Background: 8-Oxoguanine DNA-glycosylase 1 (OGG1) and mutY DNA glycosylase (MUTYH) are crucial in the repair of the oxidative DNA lesion 7,8-dihydro-8-oxoguanine caused by hypoxia-reoxygenation injury. Our objective was to compare the gene expression changes after hypoxia-reoxygenation in neonatal Ogg1-Mutyh double knockout mice (OM) and wildtype mice (WT), and study the gene response in OM after hyperoxic reoxygenation compared to normoxic.

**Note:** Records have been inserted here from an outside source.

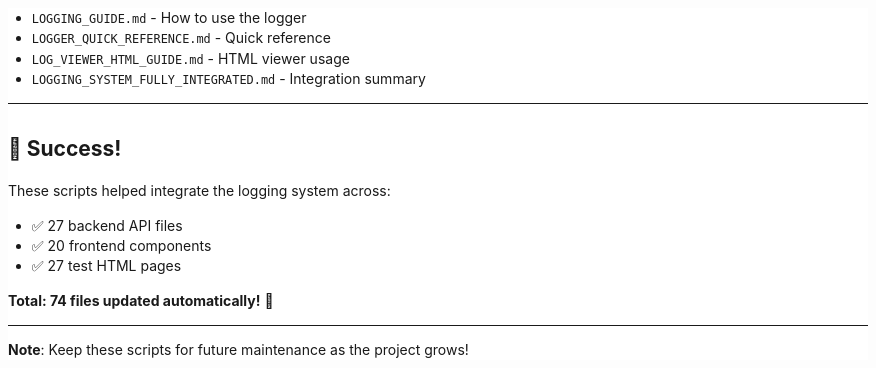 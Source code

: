 - `LOGGING_GUIDE.md` - How to use the logger
- `LOGGER_QUICK_REFERENCE.md` - Quick reference
- `LOG_VIEWER_HTML_GUIDE.md` - HTML viewer usage
- `LOGGING_SYSTEM_FULLY_INTEGRATED.md` - Integration summary

---

## 🎉 Success!

These scripts helped integrate the logging system across:
- ✅ 27 backend API files
- ✅ 20 frontend components
- ✅ 27 test HTML pages

**Total: 74 files updated automatically!** 🚀

---

**Note**: Keep these scripts for future maintenance as the project grows!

Methods: Postnatal day 7 mice were subjected to 2 h of hypoxia (8% O-2) followed by reoxygenation in either 60% O-2 or air, and sacrificed right after completed reoxygenation (T0h) or after 72 h (T72h). The gene expression of 44 a priori selected genes was examined in the hippocampus/striatum and lung. Results: We found that OM had an altered gene response compared to WT in 21 genes in the brain and 24 genes in the lung. OM had a lower expression than WT of inflammatory genes in the brain at T0h, and higher expression at T72h in both the brain and lung. In the lung of OM, five genes were differentially expressed after hyperoxic reoxygenation compared to normoxic. Conclusion: For the first time, we report that Ogg1 and Mutyh in combination protect against late inflammatory gene activation in the hippocampus/striatum and lung after neonatal hypoxia-reoxygenation.